Builders Add Escalation Clauses to Offset Lumber Prices
NAHB survey: 47% of builders are adding the escalation clauses; 10% are adding shared price clauses; and 29% are pre-ordering lumber to try to avoid cost increases.
WASHINGTON – To help protect themselves from ongoing price increases in the lumber market, more builders are adding escalation clauses to their sales or construction contracts.
The rising and volatile costs of lumber continue to hamper the new-home and remodeling markets. Lumber prices nearly doubled over a four-month period in 2020 and have continued to reach new highs. The price and availability of building materials have been cited as one of the top challenges that homebuilders face at a time when the real estate industry is calling for more housing inventory to meet surging buyer demand.
Forty-seven percent of builders said they were “including price escalation clauses in their sales contracts,” according to the most recent National Association of Home Builders and Wells Fargo Housing Market Index survey.
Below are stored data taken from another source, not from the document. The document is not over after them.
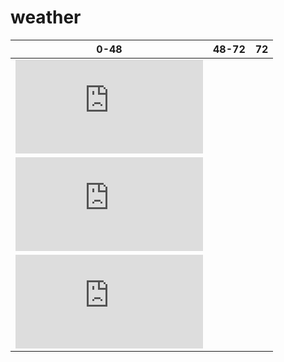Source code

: # weather

| 0-48 | 48-72 | 72 |
| ------------- | ------------- | ------------- |
| ![Temperature and Wind](http://forecast.weather.gov/meteograms/Plotter.php?lat=40.6708&lon=-73.9923&wfo=OKX&zcode=NYZ075&gset=20&gdiff=10&unit=0&tinfo=EY5&ahour=0&pcmd=1111111111111&lg=en&indu=1!1!1!&dd=&bw=&hrspan=48&pqpfhr=6&psnwhr=6) 
| ![Temperature and Wind](http://forecast.weather.gov/meteograms/Plotter.php?lat=40.6708&lon=-73.9923&wfo=OKX&zcode=NYZ075&gset=20&gdiff=10&unit=0&tinfo=EY5&ahour=48&pcmd=1111111111111&lg=en&indu=1!1!1!&dd=&bw=&hrspan=48&pqpfhr=6&psnwhr=6)  
| ![Temperature and Wind](http://forecast.weather.gov/meteograms/Plotter.php?lat=40.6708&lon=-73.9923&wfo=OKX&zcode=NYZ075&gset=20&gdiff=10&unit=0&tinfo=EY5&ahour=72&pcmd=1111111111111&lg=en&indu=1!1!1!&dd=&bw=&hrspan=48&pqpfhr=6&psnwhr=6)  |

[Image1]: http://sirocco.accuweather.com/nx_mosaic_640x480c/sir/inmasirva_.gif
[Image2]: http://sirocco.accuweather.com/nx_mosaic_640x480_public/sir/inmasirmr_dca.gif
[Image3]: [http://radblast-aws.wunderground.com/cgi-bin/radar/WUNIDS_map?station=LWX&amp;brand=wui&amp;num=6&amp;delay=15&amp;type=N0R&amp;frame=0&amp;scale=1.000&amp;noclutter=0&amp;t=1362514689&amp;lat=38.85194397&amp;lon=-77.03749847&amp;label=Ronald+Reagan+Washington+National%2C+DC&amp;showstorms=0&amp;map.x=400&amp;map.y=240&amp;centerx=400&amp;centery=240&amp;transx=0&amp;transy=0&amp;showlabels=1&amp;severe=0&amp;rainsnow=0&amp;lightning=0&amp;smooth=0]
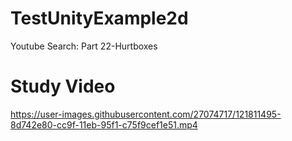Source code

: # TestUnityExample2d

Youtube Search: Part 22-Hurtboxes


# Study Video

https://user-images.githubusercontent.com/27074717/121811495-8d742e80-cc9f-11eb-95f1-c75f9cef1e51.mp4

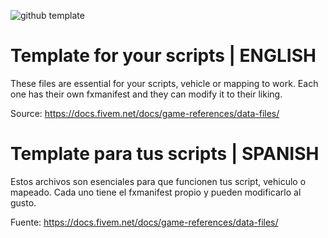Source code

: ![github template](https://user-images.githubusercontent.com/32984490/167547299-3d5ae94e-3201-4f9b-b21b-c38a34487bcd.png)

# Template for your scripts | ENGLISH

These files are essential for your scripts, vehicle or mapping to work. Each one has their own fxmanifest and they can modify it to their liking.

Source: https://docs.fivem.net/docs/game-references/data-files/

# Template para tus scripts | SPANISH 

Estos archivos son esenciales para que funcionen tus script, vehiculo o mapeado. Cada uno tiene el fxmanifest propio y pueden modificarlo al gusto.

Fuente: https://docs.fivem.net/docs/game-references/data-files/
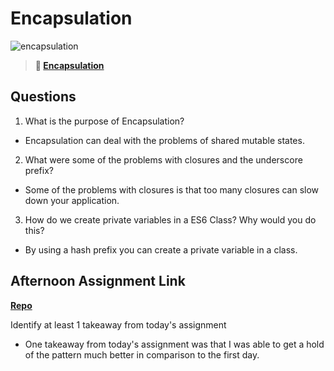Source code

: # Encapsulation

![encapsulation](https://bcw.blob.core.windows.net/public/img/journals/5838157482080222)

> **📖 [Encapsulation](https://codeworksacademy.com/fs-student-guide/resources/wk3/02-Encapsulation)**

## Questions

1. What is the purpose of Encapsulation?

- Encapsulation can deal with the problems of shared mutable states. 

2. What were some of the problems with closures and the underscore prefix?

- Some of the problems with closures is that too many closures can slow down your application.

3. How do we create private variables in a ES6 Class? Why would you do this?

- By using a hash prefix you can create a private variable in a class.

## Afternoon Assignment Link

**[Repo](https://github.com/PKILB/vending-machine)**

Identify at least 1 takeaway from today's assignment

- One takeaway from today's assignment was that I was able to get a hold of the pattern much better in comparison to the first day.
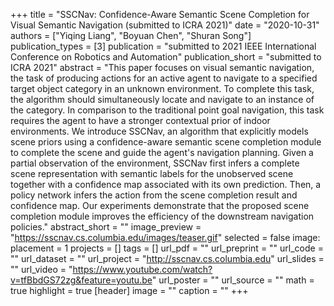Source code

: +++
title = "SSCNav: Confidence-Aware Semantic Scene Completion for Visual Semantic Navigation (submitted to ICRA 2021)"
date = "2020-10-31"
authors = ["Yiqing Liang", "Boyuan Chen", "Shuran Song"]
publication_types = [3]
publication = "submitted to 2021 IEEE International Conference on Robotics and Automation"
publication_short = "submitted to ICRA 2021"
abstract = "This paper focuses on visual semantic navigation, the task of producing actions for an active agent to navigate to a specified target object category in an unknown environment. To complete this task, the algorithm should simultaneously locate and navigate to an instance of the category. In comparison to the traditional point goal navigation, this task requires the agent to have a stronger contextual prior of indoor environments. We introduce SSCNav, an algorithm that explicitly models scene priors using a confidence-aware semantic scene completion module to complete the scene and guide the agent's navigation planning. Given a partial observation of the environment, SSCNav first infers a complete scene representation with semantic labels for the unobserved scene together with a confidence map associated with its own prediction. Then, a policy network infers the action from the scene completion result and confidence map. Our experiments demonstrate that the proposed scene completion module improves the efficiency of the downstream navigation policies."
abstract_short = ""
image_preview = "https://sscnav.cs.columbia.edu/images/teaser.gif"
selected = false
image:
  placement = 1
projects = []
tags = []
url_pdf = ""
url_preprint = ""
url_code = ""
url_dataset = ""
url_project = "http://sscnav.cs.columbia.edu"
url_slides = ""
url_video = "https://www.youtube.com/watch?v=tfBbdGS72zg&feature=youtu.be"
url_poster = ""
url_source = ""
math = true
highlight = true
[header]
image = ""
caption = ""
+++
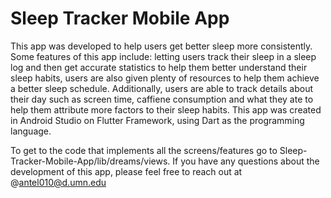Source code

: # Sleep Tracker Mobile App
This app was developed to help users get better sleep more consistently. Some features of this app include: letting users track their sleep in a sleep log and then get accurate statistics to help them better understand their sleep habits,
users are also given plenty of resources to help them achieve a better sleep schedule. Additionally, users are able to track details about their day such as screen time, caffiene consumption and what they ate to help them attribute more factors
to their sleep habits. This app was created in Android Studio on Flutter Framework, using Dart as the programming language. 

To get to the code that implements all the screens/features go to Sleep-Tracker-Mobile-App/lib/dreams/views.
If you have any questions about the development of this app, please feel free to reach out at @antel010@d.umn.edu
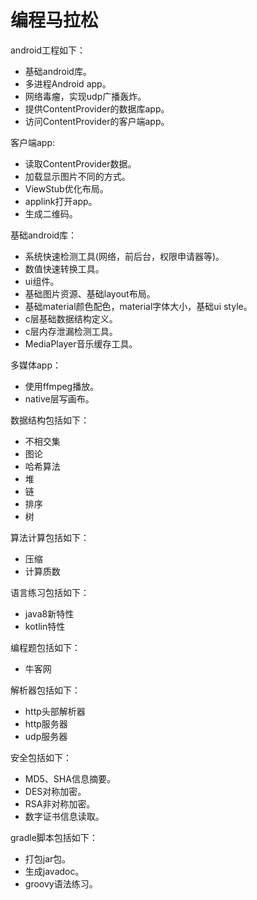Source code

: # 编程马拉松

android工程如下：

+ 基础android库。
+ 多进程Android app。
+ 网络毒瘤，实现udp广播轰炸。
+ 提供ContentProvider的数据库app。
+ 访问ContentProvider的客户端app。

客户端app:

+ 读取ContentProvider数据。
+ 加载显示图片不同的方式。
+ ViewStub优化布局。
+ applink打开app。
+ 生成二维码。

基础android库：

+ 系统快速检测工具(网络，前后台，权限申请器等)。
+ 数值快速转换工具。
+ ui组件。
+ 基础图片资源、基础layout布局。
+ 基础material颜色配色，material字体大小，基础ui style。
+ c层基础数据结构定义。
+ c层内存泄漏检测工具。
+ MediaPlayer音乐缓存工具。

多媒体app：

+ 使用ffmpeg播放。
+ native层写画布。

数据结构包括如下：

+ 不相交集
+ 图论
+ 哈希算法
+ 堆
+ 链
+ 排序
+ 树

算法计算包括如下：

+ 压缩
+ 计算质数

语言练习包括如下：

+ java8新特性
+ kotlin特性

编程题包括如下：

+ 牛客网

解析器包括如下：

+ http头部解析器
+ http服务器
+ udp服务器

安全包括如下：

+ MD5、SHA信息摘要。
+ DES对称加密。
+ RSA非对称加密。
+ 数字证书信息读取。

gradle脚本包括如下：

+ 打包jar包。
+ 生成javadoc。
+ groovy语法练习。

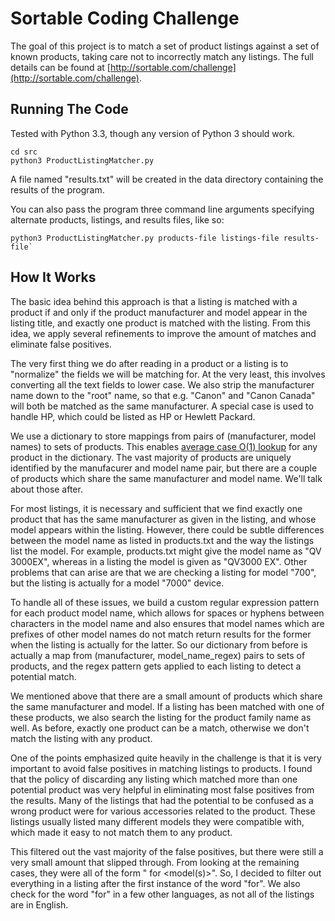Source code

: # Sortable Coding Challenge

The goal of this project is to match a set of product listings against a set of known products, taking care not to incorrectly match any listings. The full details can be found at [http://sortable.com/challenge](http://sortable.com/challenge).

## Running The Code

Tested with Python 3.3, though any version of Python 3 should work.

    cd src
    python3 ProductListingMatcher.py

A file named "results.txt" will be created in the data directory containing the results of the program.
    
You can also pass the program three command line arguments specifying alternate products, listings, and results files, like so:

    python3 ProductListingMatcher.py products-file listings-file results-file`

## How It Works

The basic idea behind this approach is that a listing is matched with a product if and only if the product manufacturer and model appear in the listing title, and exactly one product is matched with the listing. From this idea, we apply several refinements to improve the amount of matches and eliminate false positives.

The very first thing we do after reading in a product or a listing is to "normalize" the fields we will be matching for. At the very least, this involves converting all the text fields to lower case. We also strip the manufacturer name down to the "root" name, so that e.g. "Canon" and "Canon Canada" will both be matched as the same manufacturer. A special case is used to handle HP, which could be listed as HP or Hewlett Packard.

We use a dictionary to store mappings from pairs of (manufacturer, model names) to sets of products. This enables [average case O(1) lookup](https://wiki.python.org/moin/TimeComplexity) for any product in the dictionary. The vast majority of products are uniquely identified by the manufacurer and model name pair, but there are a couple of products which share the same manufacturer and model name. We'll talk about those after.

For most listings, it is necessary and sufficient that we find exactly one product that has the same manufacturer as given in the listing, and whose model appears within the listing. However, there could be subtle differences between the model name as listed in products.txt and the way the listings list the model. For example, products.txt might give the model name as "QV 3000EX", whereas in a listing the model is given as "QV3000 EX". Other problems that can arise are that we are checking a listing for model "700", but the listing is actually for a model "7000" device.

To handle all of these issues, we build a custom regular expression pattern for each product model name, which allows for spaces or hyphens between characters in the model name and also ensures that model names which are prefixes of other model names do not match return results for the former when the listing is actually for the latter. So our dictionary from before is actually a map from (manufacturer, model_name_regex) pairs to sets of products, and the regex pattern gets applied to each listing to detect a potential match.

We mentioned above that there are a small amount of products which share the same manufacturer and model. If a listing has been matched with one of these products, we also search the listing for the product family name as well. As before, exactly one product can be a match, otherwise we don't match the listing with any product.

One of the points emphasized quite heavily in the challenge is that it is very important to avoid false positives in matching listings to products. I found that the policy of discarding any listing which matched more than one potential product was very helpful in eliminating most false positives from the results. Many of the listings that had the potential to be confused as a wrong product were for various accessories related to the product. These listings usually listed many different models they were compatible with, which made it easy to not match them to any product. 

This filtered out the vast majority of the false positives, but there were still a very small amount that slipped through. From looking at the remaining cases, they were all of the form "<Accessory> for <model(s)>". So, I decided to filter out everything in a listing after the first instance of the word "for". We also check for the word "for" in a few other languages, as not all of the listings are in English. 
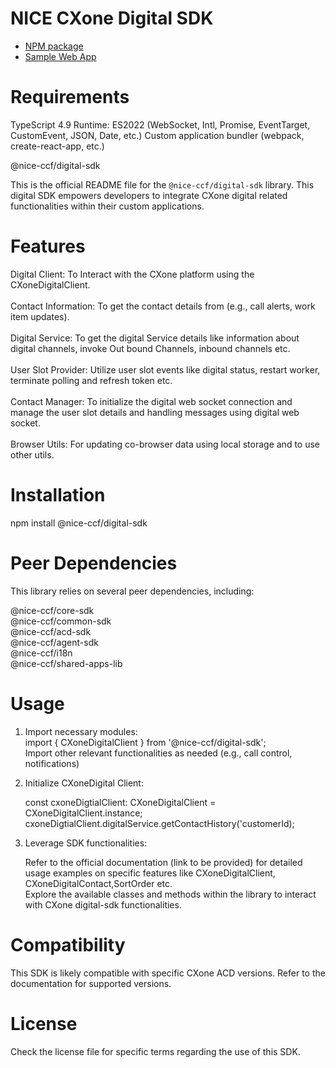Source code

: # NICE CXone Digital SDK

*  [NPM package](https://www.npmjs.com/package/@nice-ccf/acd-sdk)
*  [Sample Web App](https://github.com/nice-cxone/webapp-acd-cxagent-sdk-consumer)

# Requirements

TypeScript 4.9
Runtime: ES2022 (WebSocket, Intl, Promise, EventTarget, CustomEvent, JSON, Date, etc.)
Custom application bundler (webpack, create-react-app, etc.)

@nice-ccf/digital-sdk

This is the official README file for the `@nice-ccf/digital-sdk` library. This digital SDK empowers developers to integrate CXone digital related functionalities within their custom applications.

# Features

Digital Client: To Interact with the CXone platform using the CXoneDigitalClient.
<br/><br />
Contact Information: To get the contact details from  (e.g., call alerts, work item updates).
<br/><br />
Digital Service: To get the digital Service details like information about digital channels, invoke Out bound Channels, inbound channels etc.
<br/><br />
User Slot Provider: Utilize user slot events like digital status, restart worker, terminate polling and refresh token etc.
<br/><br />
Contact Manager: To initialize the digital web socket connection and manage the user slot details and handling messages using digital web socket.
<br/><br />
Browser Utils: For updating co-browser data using local storage and to use other utils. 


# Installation

npm install @nice-ccf/digital-sdk

# Peer Dependencies
This library relies on several peer dependencies, including:

@nice-ccf/core-sdk <br/>
@nice-ccf/common-sdk<br />
@nice-ccf/acd-sdk<br />
@nice-ccf/agent-sdk<br />
@nice-ccf/i18n<br />
@nice-ccf/shared-apps-lib<br />

# Usage

1. Import necessary modules:<br />
   import { CXoneDigitalClient } from '@nice-ccf/digital-sdk';<br />
   Import other relevant functionalities as needed (e.g., call control, notifications)

2. Initialize CXoneDigital Client:<br />

   const cxoneDigtialClient: CXoneDigitalClient = CXoneDigitalClient.instance;<br />
   cxoneDigtialClient.digitalService.getContactHistory('customerId); 

3. Leverage SDK functionalities:<br />

    Refer to the official documentation (link to be provided) for detailed usage examples on specific features like CXoneDigitalClient, CXoneDigitalContact,SortOrder etc.<br />
    Explore the available classes and methods within the library to interact with CXone digital-sdk functionalities.

# Compatibility

  This SDK is likely compatible with specific CXone ACD versions. Refer to the documentation for supported versions.

# License

Check the license file for specific terms regarding the use of this SDK.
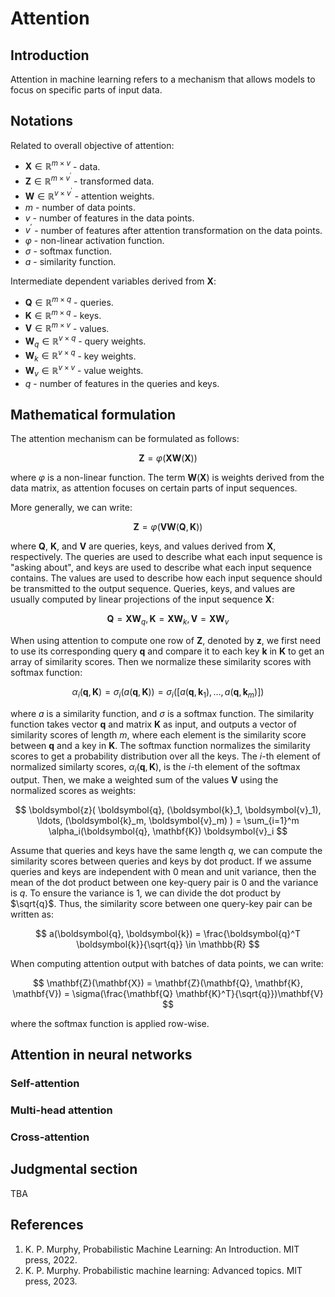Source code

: # Attention

## Introduction

Attention in machine learning refers to a mechanism that allows models to focus on specific parts of input data.

## Notations

Related to overall objective of attention:

- $\mathbf{X} \in \mathbb{R}^{m \times v}$ -  data.
- $\mathbf{Z} \in \mathbb{R}^{m \times v^{\prime}}$ - transformed data.
- $\mathbf{W} \in \mathbb{R}^{v \times v^{\prime}}$ - attention weights.
- $m$ - number of data points.
- $v$ - number of features in the data points.
- $v^{\prime}$ - number of features after attention transformation on the data points.
- $\varphi$ - non-linear activation function.
- $\sigma$ - softmax function.
- $a$ - similarity function.

Intermediate dependent variables derived from $\mathbf{X}$:

- $\mathbf{Q} \in \mathbb{R}^{m \times q}$ - queries.
- $\mathbf{K} \in \mathbb{R}^{m \times q}$ - keys.
- $\mathbf{V} \in \mathbb{R}^{m \times v}$ - values.
- $\mathbf{W}_q \in \mathbb{R}^{v \times q}$ - query weights.
- $\mathbf{W}_k \in \mathbb{R}^{v \times q}$ - key weights.
- $\mathbf{W}_v \in \mathbb{R}^{v \times v}$ - value weights.
- $q$ - number of features in the queries and keys.

## Mathematical formulation

The attention mechanism can be formulated as follows:

$$
\mathbf{Z}=\varphi(\mathbf{XW}(\mathbf{X}))
$$

where $\varphi$ is a non-linear function. The term $\mathbf{W}(\mathbf{X})$ is weights derived from the data matrix, as attention focuses on certain parts of input sequences.

More generally, we can write:

$$
\mathbf{Z}=\varphi(\mathbf{V W}(\mathbf{Q}, \mathbf{K}))
$$

where $\mathbf{Q}$, $\mathbf{K}$, and $\mathbf{V}$ are queries, keys, and values derived from $\mathbf{X}$, respectively. The queries are used to describe what each input sequence is "asking about", and keys are used to describe what each input sequence contains. The values are used to describe how each input sequence should be transmitted to the output sequence. Queries, keys, and values are usually computed by linear projections of the input sequence $\mathbf{X}$:

$$
\mathbf{Q}=\mathbf{X}\mathbf{W}_q,
\mathbf{K}=\mathbf{X}\mathbf{W}_k,
\mathbf{V}=\mathbf{X}\mathbf{W}_v
$$

When using attention to compute one row of $\mathbf{Z}$, denoted by $\boldsymbol{z}$, we first need to use its corresponding query $\boldsymbol{q}$ and compare it to each key $\boldsymbol{k}$ in $\mathbf{K}$ to get an array of similarity scores. Then we normalize these similarity scores with softmax function:

$$
\alpha_i(\boldsymbol{q}, \mathbf{K}) = \sigma_i(a(\boldsymbol{q}, \mathbf{K})) = \sigma_i([a(\boldsymbol{q}, \boldsymbol{k}_1), \ldots, a(\boldsymbol{q}, \boldsymbol{k}_m)])
$$

where $a$ is a similarity function, and $\sigma$ is a softmax function. The similarity function takes vector $\boldsymbol{q}$ and matrix $\mathbf{K}$ as input, and outputs a vector of similarity scores of length $m$, where each element is the similarity score between $\boldsymbol{q}$ and a key in $\mathbf{K}$. The softmax function normalizes the similarity scores to get a probability distribution over all the keys. The $i$-th element of normalized similarty scores, $\alpha_i(\boldsymbol{q}, \mathbf{K})$, is the $i$-th element of the softmax output. Then, we make a weighted sum of the values $\mathbf{V}$ using the normalized scores as weights:

$$
\boldsymbol{z}(
  \boldsymbol{q}, (\boldsymbol{k}_1, \boldsymbol{v}_1),
  \ldots, (\boldsymbol{k}_m, \boldsymbol{v}_m)
) = \sum_{i=1}^m \alpha_i(\boldsymbol{q}, \mathbf{K}) \boldsymbol{v}_i
$$

Assume that queries and keys have the same length $q$, we can compute the similarity scores between queries and keys by dot product. If we assume queries and keys are independent with 0 mean and unit variance, then the mean of the dot product between one key-query pair is 0 and the variance is $q$. To ensure the variance is 1, we can divide the dot product by $\sqrt{q}$. Thus, the similarity score between one query-key pair can be written as:

$$
a(\boldsymbol{q}, \boldsymbol{k}) = \frac{\boldsymbol{q}^T \boldsymbol{k}}{\sqrt{q}} \in \mathbb{R}
$$

When computing attention output with batches of data points, we can write:

$$
\mathbf{Z}(\mathbf{X}) = \mathbf{Z}(\mathbf{Q}, \mathbf{K}, \mathbf{V}) = \sigma(\frac{\mathbf{Q} \mathbf{K}^T}{\sqrt{q}})\mathbf{V}
$$

where the softmax function is applied row-wise.

## Attention in neural networks

### Self-attention

### Multi-head attention

### Cross-attention

## Judgmental section

TBA

## References

1. K. P. Murphy, Probabilistic Machine Learning: An Introduction. MIT press, 2022.
1. K. P. Murphy. Probabilistic machine learning: Advanced topics. MIT press, 2023.
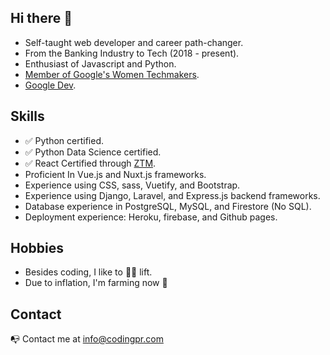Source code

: ## Hi there 👋

- Self-taught web developer and career path-changer.
- From the Banking Industry to Tech (2018 - present). 
- Enthusiast of Javascript and Python. 
- [Member of Google's Women Techmakers](https://developers.google.com/profile/badges/community/wtm/member).
- [Google Dev](https://developers.google.com/profile/u/denisse-ab).

## Skills
- :white_check_mark: Python certified.
- :white_check_mark: Python Data Science certified.
- :white_check_mark: React Certified through
 [ZTM](https://github.com/zero-to-mastery).
- Proficient In Vue.js and Nuxt.js frameworks.
- Experience using CSS, sass, Vuetify, and Bootstrap.
- Experience using Django, Laravel, and Express.js backend frameworks.
- Database experience in PostgreSQL, MySQL, and Firestore (No SQL).
- Deployment experience: Heroku, firebase, and Github pages.

## Hobbies
- Besides coding, I like to :weight_lifting_woman: lift.
- Due to inflation, I'm farming now :seedling:

## Contact
:mailbox_with_no_mail: Contact me at info@codingpr.com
Also, 10% are including shared price clauses in their contracts.
Shared price clauses are similar to price escalation clauses in that they tie the final house price to the price of building materials, Paul Emrath, NAHB’s vice president for survey and housing policy research, said on the association’s Eye on Housing blog. “The difference is that, in the typical shared price clause, the home builder agrees to absorb part of the material price increase, with the home buyer covering the rest,” he writes.
While these price escalation clauses may help to protect builders from rising costs, customers unable to afford the escalated house prices will result in lost sales, Emrath said.
More builders (29%) also are pre-ordering lumber to help avoid cost increases, and 22% are obtaining price guarantees from suppliers. But those price guarantees don’t often stretch past two months.
Some builders (19%) are delaying building or sales when costs spike; others (15%) are laying the foundation, then pausing before starting the framing, and 4% are using lumber options or futures to hedge against future price changes. Still, about 13% of builders aren’t using any of these options, according to the survey.